Arlene L. Prince, director of college and career services at University Prep in Seattle, said the school was founded in the 1970s by former public school teachers who rejected tracking students by perceived ability. "Because our senior classes run between 54 to 65 students, we are able to offer classes that appeal to students more along the lines of interest and learning style," she said. "Students who are interested in the math and science fields have offerings beyond the required three lab courses that consist of such classes as Quantitative Physics, Astronomy, Optics and Waves, Special Relativity, and Biotechnology. Of course, we also offer the usual Calculus I and Statistics. Since all of our courses are demanding, if we were to adhere to Advanced Placement courses for purposes of college credit, (which, as you know, may or may not be granted by university departments) we would not be able to offer the variety of non-AP classes we do now."

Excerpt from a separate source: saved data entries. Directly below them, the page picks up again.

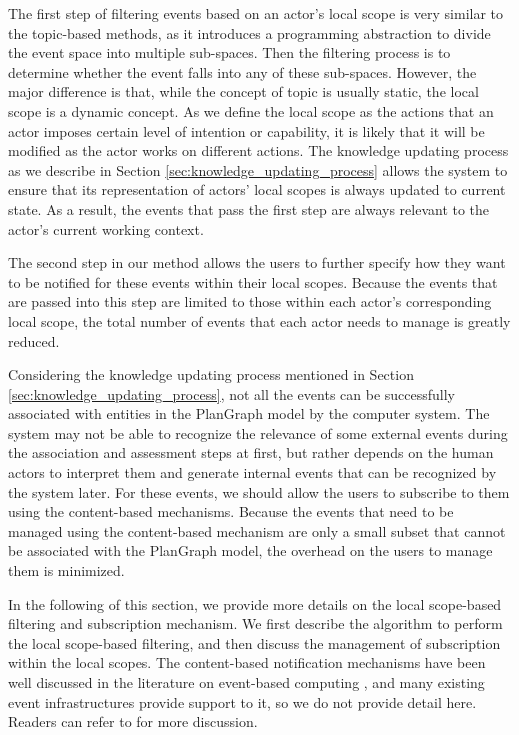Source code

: The first step of filtering events based on an actor's local scope is very similar to the topic-based methods, as it introduces a programming abstraction to divide the event space into multiple sub-spaces. Then the filtering process is to determine whether the event falls into any of these sub-spaces. However, the major difference is that, while the concept of topic is usually static, the local scope is a dynamic concept. As we define the local scope as the actions that an actor imposes certain level of intention or capability, it is likely that it will be modified as the actor works on different actions. The knowledge updating process as we describe in Section \ref{sec:knowledge_updating_process} allows the system to ensure that its representation of actors' local scopes is always updated to current state. As a result, the events that pass the first step are always relevant to the actor's current working context. 

The second step in our method allows the users to further specify how they want to be notified for these events within their local scopes. Because the events that are passed into this step are limited to those within each actor's corresponding local scope, the total number of events that each actor needs to manage is greatly reduced.

Considering the knowledge updating process mentioned in Section \ref{sec:knowledge_updating_process}, not all the events can be successfully associated with entities in the PlanGraph model by the computer system. The system may not be able to recognize the relevance of some external events during the association and assessment steps at first, but rather depends on the human actors to interpret them and generate internal events that can be recognized by the system later. For these events, we should allow the users to subscribe to them using the content-based mechanisms. Because the events that need to be managed using the content-based mechanism are only a small subset that cannot be associated with the PlanGraph model, the overhead on the users to manage them is minimized.  

In the following of this section, we provide more details on the local scope-based filtering and subscription mechanism. We first describe the algorithm to perform the local scope-based filtering, and then discuss the management of subscription within the local scopes. The content-based notification mechanisms have been well discussed in the literature on event-based computing \cite{eugster2003many}, and many existing event infrastructures provide support to it, so we do not provide detail here. Readers can refer to \cite{Mhl2010} for more discussion.

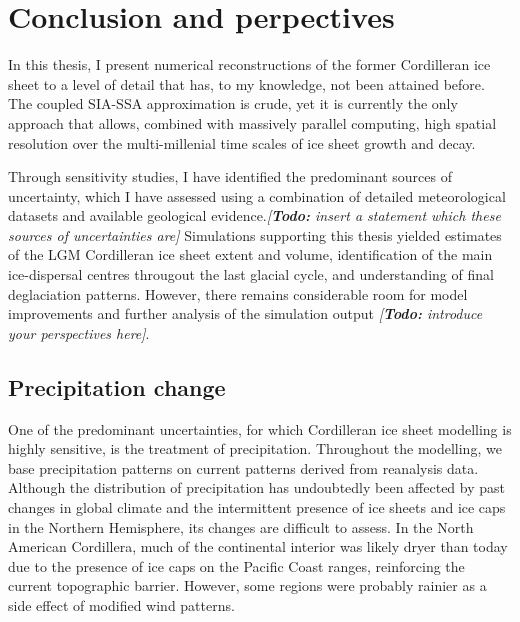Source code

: \documentclass{article}
\newcommand{\todo}[1]{\emph{[\textbf{Todo:} #1]}}
\begin{document}
\section{Conclusion and perpectives}

In this thesis, I present numerical reconstructions of the former Cordilleran
ice sheet to a level of detail that has, to my knowledge, not been attained
before. The coupled SIA-SSA approximation is crude, yet it is currently the
only approach that allows, combined with massively parallel computing, high
spatial resolution over the multi-millenial time scales of ice sheet growth and
decay.

Through sensitivity studies, I have identified the predominant sources of
uncertainty, which I have assessed using a combination of detailed
meteorological datasets and available geological evidence.\todo{insert a
statement which these sources of uncertainties are} Simulations supporting this
thesis yielded estimates of the LGM Cordilleran ice sheet extent and volume,
identification of the main ice-dispersal centres througout the last glacial
cycle, and understanding of final deglaciation patterns. However, there remains
considerable room for model improvements and further analysis of the simulation
output \todo{introduce your perspectives here}.


\subsection{Precipitation change}

One of the predominant uncertainties, for which Cordilleran ice sheet modelling
is highly sensitive, is the treatment of precipitation. Throughout the
modelling, we base precipitation patterns on current patterns derived from
reanalysis data. Although the distribution of precipitation has undoubtedly
been affected by past changes in global climate and the intermittent presence
of ice sheets and ice caps in the Northern Hemisphere, its changes are
difficult to assess. In the North American Cordillera, much of the continental
interior was likely dryer than today due to the presence of ice caps on the
Pacific Coast ranges, reinforcing the current topographic barrier. However,
some regions were probably rainier as a side effect of modified wind patterns.
\end{document}
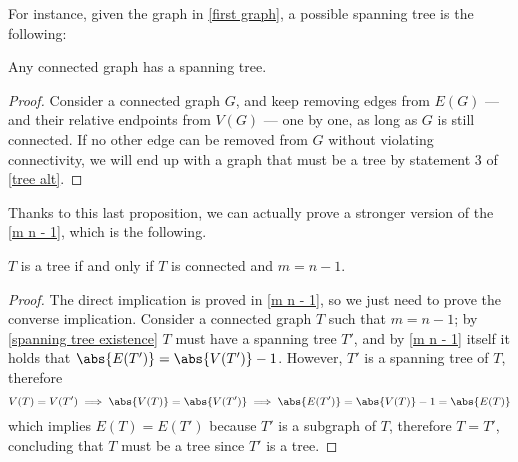 \documentclass[a4paper, 12pt]{report}
\begin{document}
    For instance, given the graph in \cref{first graph}, a possible spanning tree is the following:

    \begin{figure}[H]
        \centering
    \end{figure}

    \begin{framedlem}[label={spanning tree existence}]{}
        Any connected graph has a spanning tree.
    \end{framedlem}

    \begin{proof}
        Consider a connected graph $G$, and keep removing edges from $E(G)$ --- and their relative endpoints from $V(G)$ --- one by one, as long as $G$ is still connected. If no other edge can be removed from $G$ without violating connectivity, we will end up with a graph that must be a tree by statement 3 of \cref{tree alt}.
    \end{proof}

    Thanks to this last proposition, we can actually prove a stronger version of the \cref{m n - 1}, which is the following.

    \begin{framedthm}{}
        $T$ is a tree if and only if $T$ is connected and $m = n - 1$.
    \end{framedthm}

    \begin{proof}
        The direct implication is proved in \cref{m n - 1}, so we just need to prove the converse implication. Consider a connected graph $T$ such that $m = n - 1$; by \cref{spanning tree existence} $T$ must have a spanning tree $T'$, and by \cref{m n - 1} itself it holds that $\abs{E(T')} = \abs{V(T')} - 1$. However, $T'$ is a spanning tree of $T$, therefore $$V(T) = V(T') \implies \abs{V(T)} = \abs{V(T')} \implies \abs{E(T')} = \abs{V(T)} - 1 = \abs{E(T)}$$ which implies $E(T) = E(T')$ because $T'$ is a subgraph of $T$, therefore $T = T'$, concluding that $T$ must be a tree since $T'$ is a tree.
    \end{proof}
\end{document}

Joyce Vining Morgan, college counselor at the Putney School, noted that her 70-year-old institution adheres to eight founding principles, the first of which is "to work not for marks, badges, honors, but to discover truth and to grow in knowledge of the universe and in the understanding of men, to treasure the hard stretching of oneself, to render service."
The school has never had AP, or anything like it. It treats its teenagers as if they were graduate students. "Independent work is encouraged through our projects, which replace final exams, in tutorial courses whose syllabi are designed in detail by a senior and reviewed by the Educational Program Committee (deans, department chairs, two elected students) and studied independently under the supervision of a mentor, and our senior exhibitions -- a capstone eight-week independent interdisciplinary study." The school is on 500 acres and has a working dairy farm that, Morgan said, "serves as part of the educational program in addition to supplementing our menu."
The Carolina Friends School is also rural, set in 67 acres of woods between Chapel Hill and Durham. It is a Quaker school where teachers are called by their first names, students help hire new teachers, and individual honors are avoided. Anthony L. Clay, an AP history and AP government teacher in a former life, heads the Upper School Counseling office and said the school has never had AP or even honors courses. It also does not have numerical grades. "At the end of each trimester, a student and his/her family receive a narrative (typically one-page) for each course," he said. "At the end of the year, the student's adviser writes a narrative summary (usually one to two pages) of the year."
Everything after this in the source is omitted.